___ INPUT DATA ___

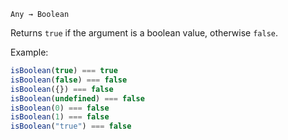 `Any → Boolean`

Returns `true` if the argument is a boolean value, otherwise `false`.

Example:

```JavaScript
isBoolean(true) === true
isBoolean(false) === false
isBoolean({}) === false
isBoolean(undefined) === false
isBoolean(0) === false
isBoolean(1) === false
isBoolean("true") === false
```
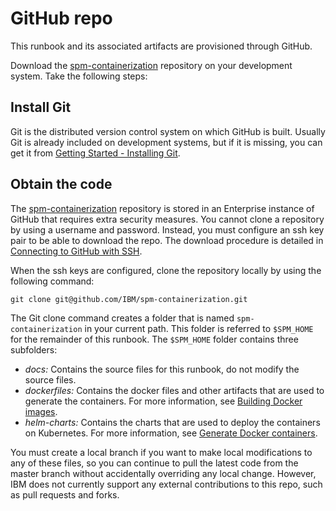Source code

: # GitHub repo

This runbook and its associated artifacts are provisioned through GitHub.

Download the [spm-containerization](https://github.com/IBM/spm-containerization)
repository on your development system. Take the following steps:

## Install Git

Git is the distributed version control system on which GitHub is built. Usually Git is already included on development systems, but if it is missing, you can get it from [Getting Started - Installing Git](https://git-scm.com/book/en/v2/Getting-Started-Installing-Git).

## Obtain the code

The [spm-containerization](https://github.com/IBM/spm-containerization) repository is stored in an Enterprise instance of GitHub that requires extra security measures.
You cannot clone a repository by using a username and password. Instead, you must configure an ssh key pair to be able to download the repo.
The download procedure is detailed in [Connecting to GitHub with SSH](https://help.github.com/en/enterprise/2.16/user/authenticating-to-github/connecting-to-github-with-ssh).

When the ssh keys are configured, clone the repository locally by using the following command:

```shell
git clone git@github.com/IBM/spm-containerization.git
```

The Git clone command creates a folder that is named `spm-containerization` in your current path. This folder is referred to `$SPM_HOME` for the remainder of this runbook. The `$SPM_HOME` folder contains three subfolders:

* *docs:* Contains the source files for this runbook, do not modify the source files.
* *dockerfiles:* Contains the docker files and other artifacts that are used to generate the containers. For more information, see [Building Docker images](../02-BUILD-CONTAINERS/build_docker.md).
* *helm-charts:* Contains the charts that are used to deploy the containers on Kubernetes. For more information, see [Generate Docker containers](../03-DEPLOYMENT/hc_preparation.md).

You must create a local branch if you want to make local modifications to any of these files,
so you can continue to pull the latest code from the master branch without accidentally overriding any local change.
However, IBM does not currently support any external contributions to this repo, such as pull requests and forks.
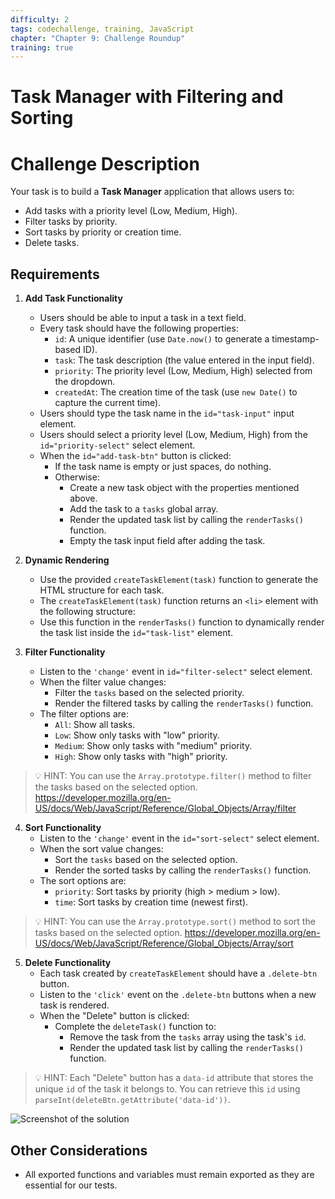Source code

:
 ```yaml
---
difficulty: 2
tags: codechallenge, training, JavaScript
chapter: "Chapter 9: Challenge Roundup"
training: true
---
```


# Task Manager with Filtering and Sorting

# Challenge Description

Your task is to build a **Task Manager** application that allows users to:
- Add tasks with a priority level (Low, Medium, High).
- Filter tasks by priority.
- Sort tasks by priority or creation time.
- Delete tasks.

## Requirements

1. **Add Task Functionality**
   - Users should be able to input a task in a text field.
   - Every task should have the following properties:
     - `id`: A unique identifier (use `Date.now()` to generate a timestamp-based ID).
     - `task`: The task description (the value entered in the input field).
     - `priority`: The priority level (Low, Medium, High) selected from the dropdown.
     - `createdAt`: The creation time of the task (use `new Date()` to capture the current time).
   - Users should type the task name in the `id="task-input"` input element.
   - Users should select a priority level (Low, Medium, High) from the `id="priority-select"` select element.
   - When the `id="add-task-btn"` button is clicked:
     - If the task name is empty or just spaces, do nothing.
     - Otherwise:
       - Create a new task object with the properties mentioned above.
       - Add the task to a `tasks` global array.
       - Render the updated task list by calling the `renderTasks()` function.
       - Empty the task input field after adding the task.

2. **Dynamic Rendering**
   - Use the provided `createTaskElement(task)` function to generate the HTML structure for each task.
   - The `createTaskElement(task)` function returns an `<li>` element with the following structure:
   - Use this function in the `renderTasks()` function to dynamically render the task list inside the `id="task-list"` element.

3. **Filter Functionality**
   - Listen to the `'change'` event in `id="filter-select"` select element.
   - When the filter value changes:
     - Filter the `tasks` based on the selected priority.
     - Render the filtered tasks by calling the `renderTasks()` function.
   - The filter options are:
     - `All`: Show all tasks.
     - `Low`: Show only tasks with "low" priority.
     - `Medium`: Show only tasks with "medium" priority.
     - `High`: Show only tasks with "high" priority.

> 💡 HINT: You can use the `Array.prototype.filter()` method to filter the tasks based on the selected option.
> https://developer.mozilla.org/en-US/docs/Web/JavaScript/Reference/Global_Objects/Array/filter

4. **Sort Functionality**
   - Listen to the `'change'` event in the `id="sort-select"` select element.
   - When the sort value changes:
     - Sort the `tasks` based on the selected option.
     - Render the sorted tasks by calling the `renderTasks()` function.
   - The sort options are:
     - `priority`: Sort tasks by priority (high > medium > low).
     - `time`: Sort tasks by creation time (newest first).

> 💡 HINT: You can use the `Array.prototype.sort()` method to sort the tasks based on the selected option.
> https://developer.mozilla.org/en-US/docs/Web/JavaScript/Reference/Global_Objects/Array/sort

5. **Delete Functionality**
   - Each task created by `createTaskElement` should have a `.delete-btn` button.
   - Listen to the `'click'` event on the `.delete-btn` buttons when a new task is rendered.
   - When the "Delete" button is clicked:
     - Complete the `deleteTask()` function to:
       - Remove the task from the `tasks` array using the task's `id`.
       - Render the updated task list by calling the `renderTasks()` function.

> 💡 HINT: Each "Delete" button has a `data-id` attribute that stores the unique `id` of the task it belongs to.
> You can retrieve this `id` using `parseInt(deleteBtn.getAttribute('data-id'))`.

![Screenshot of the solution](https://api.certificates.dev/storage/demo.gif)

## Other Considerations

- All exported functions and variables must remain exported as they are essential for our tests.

___
___ INPUT DATA ___

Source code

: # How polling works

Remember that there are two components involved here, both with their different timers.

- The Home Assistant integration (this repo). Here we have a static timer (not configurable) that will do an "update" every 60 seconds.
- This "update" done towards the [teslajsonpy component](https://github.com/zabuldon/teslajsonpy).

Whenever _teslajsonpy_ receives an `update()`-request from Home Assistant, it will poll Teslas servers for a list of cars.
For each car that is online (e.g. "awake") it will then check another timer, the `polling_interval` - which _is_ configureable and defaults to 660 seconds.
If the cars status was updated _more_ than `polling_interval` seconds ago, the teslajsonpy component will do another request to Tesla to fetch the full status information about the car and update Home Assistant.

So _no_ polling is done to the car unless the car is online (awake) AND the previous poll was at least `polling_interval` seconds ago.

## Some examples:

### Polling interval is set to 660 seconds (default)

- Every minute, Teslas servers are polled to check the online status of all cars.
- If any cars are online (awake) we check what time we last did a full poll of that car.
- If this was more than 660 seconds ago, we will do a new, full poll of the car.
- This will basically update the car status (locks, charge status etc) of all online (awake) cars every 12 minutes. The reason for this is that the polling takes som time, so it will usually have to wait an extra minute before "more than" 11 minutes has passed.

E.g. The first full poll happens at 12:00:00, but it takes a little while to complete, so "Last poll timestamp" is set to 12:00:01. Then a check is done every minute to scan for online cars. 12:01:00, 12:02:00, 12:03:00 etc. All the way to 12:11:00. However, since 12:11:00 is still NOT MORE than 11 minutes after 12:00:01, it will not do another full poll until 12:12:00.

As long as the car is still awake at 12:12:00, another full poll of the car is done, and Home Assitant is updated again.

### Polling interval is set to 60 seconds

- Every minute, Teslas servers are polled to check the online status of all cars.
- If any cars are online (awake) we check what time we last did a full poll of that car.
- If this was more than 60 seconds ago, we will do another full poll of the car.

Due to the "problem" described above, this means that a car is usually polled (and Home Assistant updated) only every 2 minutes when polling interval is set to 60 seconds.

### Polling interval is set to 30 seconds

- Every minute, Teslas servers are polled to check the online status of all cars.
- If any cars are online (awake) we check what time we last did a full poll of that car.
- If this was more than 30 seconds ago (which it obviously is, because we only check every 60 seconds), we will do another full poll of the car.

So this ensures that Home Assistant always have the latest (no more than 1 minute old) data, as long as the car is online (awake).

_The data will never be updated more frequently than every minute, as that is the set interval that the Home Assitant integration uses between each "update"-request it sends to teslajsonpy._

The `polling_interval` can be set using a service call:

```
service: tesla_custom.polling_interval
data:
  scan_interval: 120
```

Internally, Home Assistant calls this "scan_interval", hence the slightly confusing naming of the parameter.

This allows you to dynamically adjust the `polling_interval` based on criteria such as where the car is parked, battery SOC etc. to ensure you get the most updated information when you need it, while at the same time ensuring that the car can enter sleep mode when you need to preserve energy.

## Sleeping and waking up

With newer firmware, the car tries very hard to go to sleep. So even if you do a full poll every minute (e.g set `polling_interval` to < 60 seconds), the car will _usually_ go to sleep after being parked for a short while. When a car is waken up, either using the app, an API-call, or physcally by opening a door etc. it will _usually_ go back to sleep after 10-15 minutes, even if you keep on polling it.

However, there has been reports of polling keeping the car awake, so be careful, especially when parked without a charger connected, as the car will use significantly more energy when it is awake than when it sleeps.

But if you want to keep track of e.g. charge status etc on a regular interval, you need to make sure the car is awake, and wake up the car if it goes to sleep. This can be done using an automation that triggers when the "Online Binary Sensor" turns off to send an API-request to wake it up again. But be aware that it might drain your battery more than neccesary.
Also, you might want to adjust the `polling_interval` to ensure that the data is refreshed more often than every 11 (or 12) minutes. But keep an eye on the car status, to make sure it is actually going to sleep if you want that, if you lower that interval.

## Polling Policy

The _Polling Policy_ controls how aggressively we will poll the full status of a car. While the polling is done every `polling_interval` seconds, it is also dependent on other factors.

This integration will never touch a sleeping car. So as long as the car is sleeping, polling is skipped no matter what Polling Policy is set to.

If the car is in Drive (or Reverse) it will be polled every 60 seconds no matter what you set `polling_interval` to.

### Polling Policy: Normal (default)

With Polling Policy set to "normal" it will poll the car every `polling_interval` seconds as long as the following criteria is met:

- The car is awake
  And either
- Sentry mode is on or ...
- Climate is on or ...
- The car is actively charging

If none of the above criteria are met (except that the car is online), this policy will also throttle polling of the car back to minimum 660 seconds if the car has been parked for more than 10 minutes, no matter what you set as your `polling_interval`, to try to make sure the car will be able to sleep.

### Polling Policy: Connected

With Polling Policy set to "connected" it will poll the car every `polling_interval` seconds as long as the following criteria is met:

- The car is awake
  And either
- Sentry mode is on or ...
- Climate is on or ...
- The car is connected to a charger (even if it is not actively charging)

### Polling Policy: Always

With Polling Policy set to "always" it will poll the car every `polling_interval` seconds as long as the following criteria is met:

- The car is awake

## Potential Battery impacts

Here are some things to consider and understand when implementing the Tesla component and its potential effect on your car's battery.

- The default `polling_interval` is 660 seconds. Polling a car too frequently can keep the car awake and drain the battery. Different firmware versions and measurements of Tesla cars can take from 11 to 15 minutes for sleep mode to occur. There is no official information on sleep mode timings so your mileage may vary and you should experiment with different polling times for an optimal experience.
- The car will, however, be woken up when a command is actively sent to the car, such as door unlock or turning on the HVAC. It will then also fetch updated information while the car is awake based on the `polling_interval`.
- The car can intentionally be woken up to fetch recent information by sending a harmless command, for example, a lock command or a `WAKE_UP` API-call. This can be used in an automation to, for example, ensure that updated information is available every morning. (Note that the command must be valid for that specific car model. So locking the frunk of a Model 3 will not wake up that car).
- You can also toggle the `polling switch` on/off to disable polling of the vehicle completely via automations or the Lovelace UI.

___

= EXERCISE GOAL =
Count the lines in the records that contain the word "clicked", and give only that number.

= RESPONSE TO THIS TASK =
2